Serum TSH and triiodothyronine (T3) were measured by means of radioimmunoassay, serum thyroxine (T4) by competitive protein binding analysis, and serum PBI by the auto-analyser method. The incidence of antithyroglobulin antibody (thyroid test) and antimicrosomal antibody (microsome test) was also studied to assess the role of auto-immunity in goitrogenesis. Goiter size was classified into five grades : from Grade 0 (without goiter) to Grade IV (with huge goiter) by our criteria.
Mean serum PBI values were low in all groups with goiters, especially in subjects with huge goiters, but there was no significant difference between non-goitrous and goitrous groups. In one of the 28 non-goitrous subjects, the serum T4 level was low while that of the remaining 27 was within the normal range. Serum T4 values of subjects with big and huge goiters were significantly lower than those of the non-goitrous group. There was no significant difference between the control and non-goitrous groups.

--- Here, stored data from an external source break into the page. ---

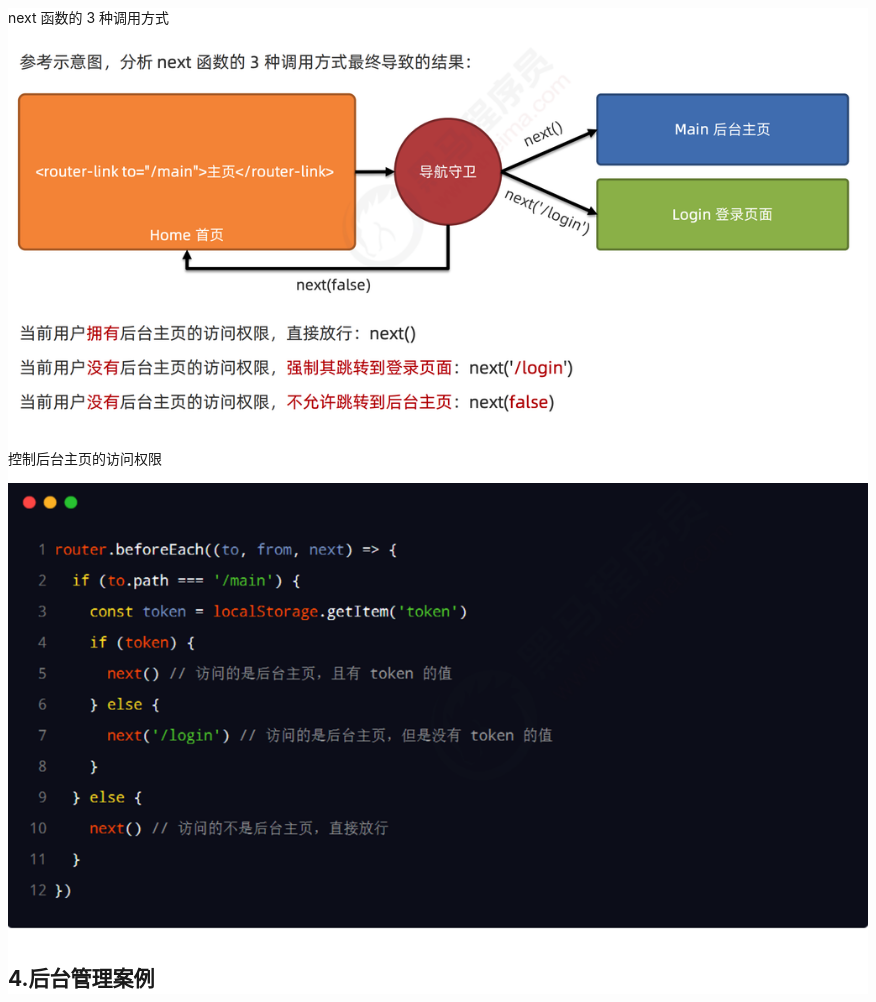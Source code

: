 
next 函数的 3 种调用方式

![image-20230128183005714](./vue2_06.assets/image-20230128183005714.png)

控制后台主页的访问权限

![image-20230128183250106](./vue2_06.assets/image-20230128183250106.png)



## 4.后台管理案例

On the other hand, serum T3 levels were normal in only two of the 28 non-goitrous subjects and were low in the remaining 26. In the group with huge goiters, serum T3 levels were low in 9, normal in 20, and elevated in only one. T3 values in the groups with big and huge goiters were significantly higher than those of the non-goitrous group. As mentioned above, there was a negative correlation between serum T4 and T3 in subjects with goiters, and relative hypersecretion of T3 occurred in the goitrous groups in contrast to the non-goitrous group. The result of our study confirms that preferential secretion of T3 by the thyroid occurs in goitrous subjects and may represent an important homeostatic mechanism to combat against iodine deficiency.
Serum TSH levels in 28 non-goitrous subjects were all within the normal range, and there were elevated serum TSH levels in only 19 out of the 135 goitrous subjects. Although serum log TSH levels do not significantly correlate with the degree of goiter, the mean serum log TSH of the goitrous groups was higher than that of the non-goitrous group, the mean of which was higher than that of the control subjects.
Following TRH infusion, 7 non-goitrous subjects showed normal serum TSH response to TRH. In 34 goitrous subjects, there were various serum TSH responses, which included a normal response in 17, delayed in 6, hypo in 4, non in 5 and hyper in 2. According to our results of the TRH test, the secretion of TSH by the pituitary in goitrous subjects following TRH infusion may be different from that in a normal control. There were two inverse relations between basal TSH and T4 (r=-0.43, P<0.01) and peak TSH and T4 (r=-0.44, P<0.01) following TRH infusion. There was, however, no significant relation between serum TSH and T3. Since serum TSH correlated with serum T4 in the TRH test, the TSH secretion of the pituitary may be partially controlled by the serum T4 level. There was no positive case in the thyroid test and only one positive case in the microsome test.
Many of the subjects with goiter have hypothyroidism, if judged by serum T4, T3 and PBI.